## Problem
From the entries below, return every line that includes the word "carne".

Items from a dataset:
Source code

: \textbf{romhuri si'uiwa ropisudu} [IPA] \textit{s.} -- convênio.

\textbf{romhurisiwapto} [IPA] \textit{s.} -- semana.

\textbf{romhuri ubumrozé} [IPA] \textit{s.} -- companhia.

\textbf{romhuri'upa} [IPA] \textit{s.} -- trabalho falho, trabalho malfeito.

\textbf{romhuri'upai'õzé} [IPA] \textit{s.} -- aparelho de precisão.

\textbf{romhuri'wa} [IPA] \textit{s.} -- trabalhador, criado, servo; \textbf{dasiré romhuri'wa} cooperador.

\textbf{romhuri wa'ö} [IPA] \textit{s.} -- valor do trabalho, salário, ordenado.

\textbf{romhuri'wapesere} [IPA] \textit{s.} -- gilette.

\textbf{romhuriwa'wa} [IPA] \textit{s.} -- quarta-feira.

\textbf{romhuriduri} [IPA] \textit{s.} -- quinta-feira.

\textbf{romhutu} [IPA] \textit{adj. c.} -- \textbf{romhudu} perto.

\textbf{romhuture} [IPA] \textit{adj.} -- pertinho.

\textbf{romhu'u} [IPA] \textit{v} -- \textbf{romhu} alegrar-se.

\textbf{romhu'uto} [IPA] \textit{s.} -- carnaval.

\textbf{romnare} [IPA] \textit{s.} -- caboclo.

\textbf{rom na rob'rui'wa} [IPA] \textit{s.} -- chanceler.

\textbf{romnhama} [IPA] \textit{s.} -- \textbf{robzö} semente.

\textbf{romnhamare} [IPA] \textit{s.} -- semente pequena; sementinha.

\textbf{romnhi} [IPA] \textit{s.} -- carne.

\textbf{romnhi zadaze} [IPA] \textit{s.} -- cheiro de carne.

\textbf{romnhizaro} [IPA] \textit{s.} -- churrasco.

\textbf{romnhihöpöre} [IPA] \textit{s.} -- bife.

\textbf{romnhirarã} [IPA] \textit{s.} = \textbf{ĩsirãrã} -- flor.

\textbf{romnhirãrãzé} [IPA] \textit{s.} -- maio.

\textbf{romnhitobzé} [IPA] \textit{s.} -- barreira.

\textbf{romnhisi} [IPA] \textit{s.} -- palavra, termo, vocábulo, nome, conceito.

## Result below
\textbf{romnhi} [IPA] \textit{s.} -- carne.
\textbf{romnhi zadaze} [IPA] \textit{s.} -- cheiro de carne.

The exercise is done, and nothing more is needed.